WORK INSTRUCTION:
Where the records below show a line containing "C0012 | [Sound", start copying; end with the line containing "C0022 | [Photoresistor", and copy it too.

Stored data
+ + +
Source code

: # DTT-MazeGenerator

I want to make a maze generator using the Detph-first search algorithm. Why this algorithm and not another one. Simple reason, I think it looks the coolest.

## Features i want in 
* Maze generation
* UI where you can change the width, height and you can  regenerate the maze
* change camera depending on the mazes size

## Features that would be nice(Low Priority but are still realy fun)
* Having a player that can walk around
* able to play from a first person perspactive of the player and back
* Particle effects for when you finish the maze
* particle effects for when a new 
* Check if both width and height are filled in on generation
+ + +
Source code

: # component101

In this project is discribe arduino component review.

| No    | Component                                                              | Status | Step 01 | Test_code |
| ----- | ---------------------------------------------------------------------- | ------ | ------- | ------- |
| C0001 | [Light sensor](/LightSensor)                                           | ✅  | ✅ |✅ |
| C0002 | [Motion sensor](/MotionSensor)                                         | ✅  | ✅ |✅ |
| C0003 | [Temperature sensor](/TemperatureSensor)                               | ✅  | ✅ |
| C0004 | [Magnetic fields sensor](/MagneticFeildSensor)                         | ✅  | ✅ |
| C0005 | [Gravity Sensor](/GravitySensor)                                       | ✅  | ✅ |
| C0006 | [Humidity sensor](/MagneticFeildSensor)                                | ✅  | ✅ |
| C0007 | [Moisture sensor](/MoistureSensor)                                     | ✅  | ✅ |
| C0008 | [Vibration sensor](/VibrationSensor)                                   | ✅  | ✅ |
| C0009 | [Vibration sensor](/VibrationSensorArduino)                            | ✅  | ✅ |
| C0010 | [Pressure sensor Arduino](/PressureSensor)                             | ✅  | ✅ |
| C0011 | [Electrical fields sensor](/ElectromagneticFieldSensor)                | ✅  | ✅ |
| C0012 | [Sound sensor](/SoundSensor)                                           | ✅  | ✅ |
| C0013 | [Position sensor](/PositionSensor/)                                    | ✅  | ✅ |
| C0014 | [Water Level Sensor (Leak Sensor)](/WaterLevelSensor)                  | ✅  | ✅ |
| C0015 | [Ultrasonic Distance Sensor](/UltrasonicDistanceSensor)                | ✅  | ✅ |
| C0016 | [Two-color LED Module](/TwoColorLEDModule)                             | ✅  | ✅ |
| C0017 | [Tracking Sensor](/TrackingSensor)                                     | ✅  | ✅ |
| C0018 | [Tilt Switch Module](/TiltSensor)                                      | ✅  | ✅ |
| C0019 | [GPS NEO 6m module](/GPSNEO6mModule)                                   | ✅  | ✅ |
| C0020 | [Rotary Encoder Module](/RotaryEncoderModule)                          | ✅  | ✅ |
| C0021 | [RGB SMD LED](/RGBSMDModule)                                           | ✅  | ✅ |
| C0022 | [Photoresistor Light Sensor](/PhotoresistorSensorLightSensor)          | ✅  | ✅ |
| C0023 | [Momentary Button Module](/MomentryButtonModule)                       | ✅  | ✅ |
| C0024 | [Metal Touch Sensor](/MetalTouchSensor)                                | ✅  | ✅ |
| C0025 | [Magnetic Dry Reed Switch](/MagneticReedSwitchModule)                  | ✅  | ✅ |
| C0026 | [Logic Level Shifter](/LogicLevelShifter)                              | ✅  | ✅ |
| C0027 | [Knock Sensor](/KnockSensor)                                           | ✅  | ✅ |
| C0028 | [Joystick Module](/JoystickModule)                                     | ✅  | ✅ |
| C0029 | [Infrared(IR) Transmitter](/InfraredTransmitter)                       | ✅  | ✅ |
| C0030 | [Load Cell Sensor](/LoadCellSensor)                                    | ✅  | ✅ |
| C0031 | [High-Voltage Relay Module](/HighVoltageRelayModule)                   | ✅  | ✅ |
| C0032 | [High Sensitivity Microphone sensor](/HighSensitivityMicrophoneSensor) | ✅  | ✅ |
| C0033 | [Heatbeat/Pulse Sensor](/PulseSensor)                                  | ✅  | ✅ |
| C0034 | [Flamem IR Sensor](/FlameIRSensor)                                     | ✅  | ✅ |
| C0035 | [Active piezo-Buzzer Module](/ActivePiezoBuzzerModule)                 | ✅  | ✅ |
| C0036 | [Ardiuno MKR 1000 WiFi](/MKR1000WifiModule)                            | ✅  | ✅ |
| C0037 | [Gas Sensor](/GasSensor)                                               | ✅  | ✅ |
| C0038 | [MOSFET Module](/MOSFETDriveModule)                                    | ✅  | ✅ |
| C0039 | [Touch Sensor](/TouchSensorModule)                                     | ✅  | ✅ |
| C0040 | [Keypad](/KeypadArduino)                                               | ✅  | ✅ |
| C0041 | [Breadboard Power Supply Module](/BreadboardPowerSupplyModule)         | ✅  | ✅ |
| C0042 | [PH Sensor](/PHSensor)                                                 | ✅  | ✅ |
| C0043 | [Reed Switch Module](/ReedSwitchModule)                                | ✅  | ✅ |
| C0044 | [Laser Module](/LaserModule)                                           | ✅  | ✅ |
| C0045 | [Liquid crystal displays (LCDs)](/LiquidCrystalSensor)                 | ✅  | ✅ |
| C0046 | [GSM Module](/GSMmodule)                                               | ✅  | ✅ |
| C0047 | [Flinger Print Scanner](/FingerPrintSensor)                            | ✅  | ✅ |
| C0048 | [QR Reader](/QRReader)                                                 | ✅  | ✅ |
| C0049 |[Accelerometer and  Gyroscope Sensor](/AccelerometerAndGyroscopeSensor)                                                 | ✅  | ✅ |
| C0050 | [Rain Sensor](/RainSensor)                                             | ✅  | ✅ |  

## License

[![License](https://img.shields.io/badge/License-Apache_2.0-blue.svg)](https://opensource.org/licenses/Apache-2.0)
+ + +
YOUR SOLUTION:
| C0012 | [Sound sensor](/SoundSensor)                                           | ✅  | ✅ |
| C0013 | [Position sensor](/PositionSensor/)                                    | ✅  | ✅ |
| C0014 | [Water Level Sensor (Leak Sensor)](/WaterLevelSensor)                  | ✅  | ✅ |
| C0015 | [Ultrasonic Distance Sensor](/UltrasonicDistanceSensor)                | ✅  | ✅ |
| C0016 | [Two-color LED Module](/TwoColorLEDModule)                             | ✅  | ✅ |
| C0017 | [Tracking Sensor](/TrackingSensor)                                     | ✅  | ✅ |
| C0018 | [Tilt Switch Module](/TiltSensor)                                      | ✅  | ✅ |
| C0019 | [GPS NEO 6m module](/GPSNEO6mModule)                                   | ✅  | ✅ |
| C0020 | [Rotary Encoder Module](/RotaryEncoderModule)                          | ✅  | ✅ |
| C0021 | [RGB SMD LED](/RGBSMDModule)                                           | ✅  | ✅ |
| C0022 | [Photoresistor Light Sensor](/PhotoresistorSensorLightSensor)          | ✅  | ✅ |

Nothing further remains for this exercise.